Teachers are Earning Digital Badges to Showcase their Tech Abilities

The entwinement of learning, design, and technology within education takes many pathways for instructors. The ISTE Certified Educator program is tool-agnostic to encourage appropriate pedagogy and choices made for student outcomes instead of picking tools first and shaping lessons to fit. However, once educators understand the ISTE Standards for Students and Educators, they will ultimately need tools and resources to appropriately design lessons for students. 

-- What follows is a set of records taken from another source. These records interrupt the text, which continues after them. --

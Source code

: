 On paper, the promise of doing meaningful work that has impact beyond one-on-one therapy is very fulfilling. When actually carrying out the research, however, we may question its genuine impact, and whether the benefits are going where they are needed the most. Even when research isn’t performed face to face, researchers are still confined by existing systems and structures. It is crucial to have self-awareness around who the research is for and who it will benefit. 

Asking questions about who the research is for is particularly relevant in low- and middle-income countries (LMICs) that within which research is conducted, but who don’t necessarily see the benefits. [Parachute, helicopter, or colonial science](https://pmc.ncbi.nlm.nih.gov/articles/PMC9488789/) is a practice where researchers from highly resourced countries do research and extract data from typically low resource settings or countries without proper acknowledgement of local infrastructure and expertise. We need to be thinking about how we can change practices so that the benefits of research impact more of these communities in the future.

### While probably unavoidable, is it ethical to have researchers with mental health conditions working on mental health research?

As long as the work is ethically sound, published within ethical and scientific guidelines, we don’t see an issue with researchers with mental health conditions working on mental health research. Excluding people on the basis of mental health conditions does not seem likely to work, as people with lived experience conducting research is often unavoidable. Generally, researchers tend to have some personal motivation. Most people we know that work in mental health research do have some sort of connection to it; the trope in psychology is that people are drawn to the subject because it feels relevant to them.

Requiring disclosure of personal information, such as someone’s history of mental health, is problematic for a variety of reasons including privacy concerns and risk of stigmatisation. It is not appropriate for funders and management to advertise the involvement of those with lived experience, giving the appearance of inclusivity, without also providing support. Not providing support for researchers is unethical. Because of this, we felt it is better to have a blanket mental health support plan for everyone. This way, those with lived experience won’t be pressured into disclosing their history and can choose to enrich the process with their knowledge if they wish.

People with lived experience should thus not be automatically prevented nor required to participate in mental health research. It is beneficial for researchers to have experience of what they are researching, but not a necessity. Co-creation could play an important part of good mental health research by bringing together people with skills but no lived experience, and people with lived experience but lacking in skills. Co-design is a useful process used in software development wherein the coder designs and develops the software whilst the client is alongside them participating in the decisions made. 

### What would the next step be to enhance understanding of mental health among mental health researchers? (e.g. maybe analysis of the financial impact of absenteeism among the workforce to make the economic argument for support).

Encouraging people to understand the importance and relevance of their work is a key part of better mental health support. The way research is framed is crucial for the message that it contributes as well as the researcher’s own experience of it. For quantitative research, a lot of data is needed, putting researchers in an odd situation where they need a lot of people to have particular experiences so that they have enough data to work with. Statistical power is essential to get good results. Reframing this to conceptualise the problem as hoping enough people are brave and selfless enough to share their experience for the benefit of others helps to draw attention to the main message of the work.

What’s more, teachers can use the ISTE website to find resources aligned with the principles outlined in the technology standards. One particular resource which may be useful for districts is Edge U Badges. ISTE calls Edge U Badges “A professional development system for teachers that provides training in the use of tech tools, web applications and strategies for instructional leadership. Teachers earn badges as they progress through skills of varying scope and rigor.” While many of the badges may refer to specific tools, the alignment with ISTE standards lets educators know that they can be applied and integrated in innovative ways that put students’ learning first. Districts may be interested in partnering with the program to offer badge-based PD to teachers. However, badges can be earned by teachers without the use of a formal program such as Edge U.

As more educational technology tools and websites offer badges to educators for navigating and integrating apps and platforms, it is changing the way teachers experience PD. Large companies such as Google and Microsoft are offering educators ways to learn the tools and how they can transform their teaching. Further, other companies like Nearpod, Flipgrid, and Screencastify (among many, many others) provide instructors the same type of training for their apps. With these digital badges, teachers can showcase their knowledge of the tool itself but also will learn about the bigger picture presented in technology standards.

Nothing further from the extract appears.